_What you should do_
When a line below contains the string "sqrt", show that line.
** Opening Source information block **
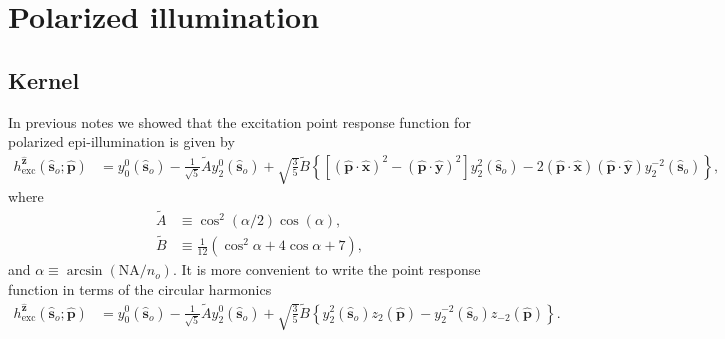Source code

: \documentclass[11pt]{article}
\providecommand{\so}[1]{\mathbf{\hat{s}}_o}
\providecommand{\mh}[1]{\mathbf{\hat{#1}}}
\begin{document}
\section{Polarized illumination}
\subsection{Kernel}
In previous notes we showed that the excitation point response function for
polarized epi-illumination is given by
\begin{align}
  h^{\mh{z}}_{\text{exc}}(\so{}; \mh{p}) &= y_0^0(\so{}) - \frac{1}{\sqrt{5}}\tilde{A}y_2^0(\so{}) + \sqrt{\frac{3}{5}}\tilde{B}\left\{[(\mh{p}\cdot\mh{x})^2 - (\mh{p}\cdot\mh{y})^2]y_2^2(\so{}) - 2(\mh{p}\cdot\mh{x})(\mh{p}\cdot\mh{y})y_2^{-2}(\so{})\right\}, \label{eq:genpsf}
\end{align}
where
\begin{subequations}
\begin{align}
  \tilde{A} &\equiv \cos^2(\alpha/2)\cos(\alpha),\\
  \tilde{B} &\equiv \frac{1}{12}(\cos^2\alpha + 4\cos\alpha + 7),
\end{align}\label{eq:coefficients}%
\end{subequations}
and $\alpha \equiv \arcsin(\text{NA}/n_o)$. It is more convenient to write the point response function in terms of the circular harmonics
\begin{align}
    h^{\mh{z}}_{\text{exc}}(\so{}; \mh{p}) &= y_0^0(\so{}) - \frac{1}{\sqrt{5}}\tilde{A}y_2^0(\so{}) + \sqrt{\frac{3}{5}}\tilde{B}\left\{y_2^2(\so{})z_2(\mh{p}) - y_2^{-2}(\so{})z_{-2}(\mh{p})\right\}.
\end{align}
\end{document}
** Closing Source information block **
** Opening Source information block **
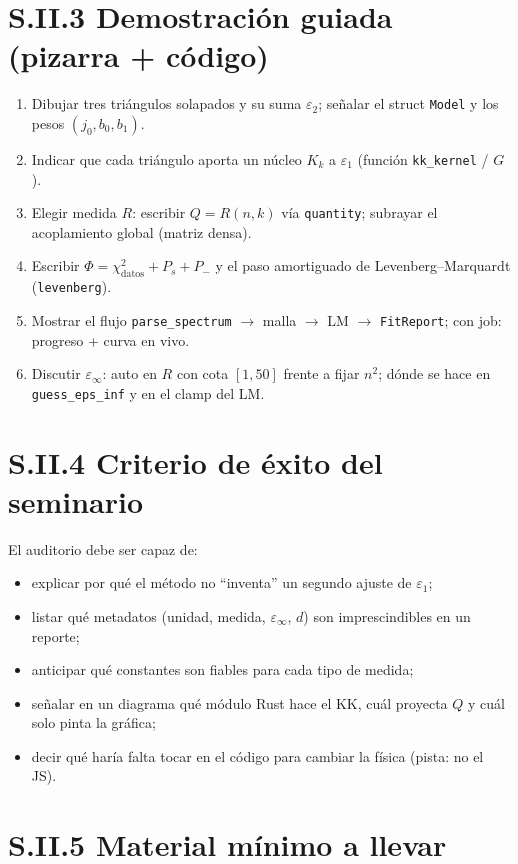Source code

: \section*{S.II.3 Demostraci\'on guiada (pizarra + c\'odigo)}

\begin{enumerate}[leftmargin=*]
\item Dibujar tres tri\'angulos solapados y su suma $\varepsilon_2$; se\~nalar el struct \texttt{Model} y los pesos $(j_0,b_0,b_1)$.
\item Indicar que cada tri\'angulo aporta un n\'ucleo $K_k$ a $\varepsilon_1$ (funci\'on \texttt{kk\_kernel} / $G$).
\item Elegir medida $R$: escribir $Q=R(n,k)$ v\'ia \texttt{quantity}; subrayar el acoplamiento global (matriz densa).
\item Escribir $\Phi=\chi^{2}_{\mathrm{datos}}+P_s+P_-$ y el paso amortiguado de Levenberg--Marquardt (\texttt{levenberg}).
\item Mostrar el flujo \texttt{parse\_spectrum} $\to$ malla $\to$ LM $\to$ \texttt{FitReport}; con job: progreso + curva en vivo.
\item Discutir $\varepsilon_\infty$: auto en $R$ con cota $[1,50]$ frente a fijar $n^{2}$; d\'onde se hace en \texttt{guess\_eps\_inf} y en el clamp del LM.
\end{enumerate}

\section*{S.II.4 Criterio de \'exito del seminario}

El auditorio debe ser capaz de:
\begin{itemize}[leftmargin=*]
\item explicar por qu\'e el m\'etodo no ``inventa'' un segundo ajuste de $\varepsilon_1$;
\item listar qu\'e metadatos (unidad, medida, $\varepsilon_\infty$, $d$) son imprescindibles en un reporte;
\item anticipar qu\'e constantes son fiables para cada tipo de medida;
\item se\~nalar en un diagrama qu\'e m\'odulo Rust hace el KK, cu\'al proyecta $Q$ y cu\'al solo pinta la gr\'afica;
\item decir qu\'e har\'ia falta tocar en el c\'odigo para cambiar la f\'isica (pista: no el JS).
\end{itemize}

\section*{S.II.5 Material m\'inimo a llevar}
** Closing Source information block **
_Result_
  h^{\mh{z}}_{\text{exc}}(\so{}; \mh{p}) &= y_0^0(\so{}) - \frac{1}{\sqrt{5}}\tilde{A}y_2^0(\so{}) + \sqrt{\frac{3}{5}}\tilde{B}\left\{[(\mh{p}\cdot\mh{x})^2 - (\mh{p}\cdot\mh{y})^2]y_2^2(\so{}) - 2(\mh{p}\cdot\mh{x})(\mh{p}\cdot\mh{y})y_2^{-2}(\so{})\right\}, \label{eq:genpsf}
    h^{\mh{z}}_{\text{exc}}(\so{}; \mh{p}) &= y_0^0(\so{}) - \frac{1}{\sqrt{5}}\tilde{A}y_2^0(\so{}) + \sqrt{\frac{3}{5}}\tilde{B}\left\{y_2^2(\so{})z_2(\mh{p}) - y_2^{-2}(\so{})z_{-2}(\mh{p})\right\}.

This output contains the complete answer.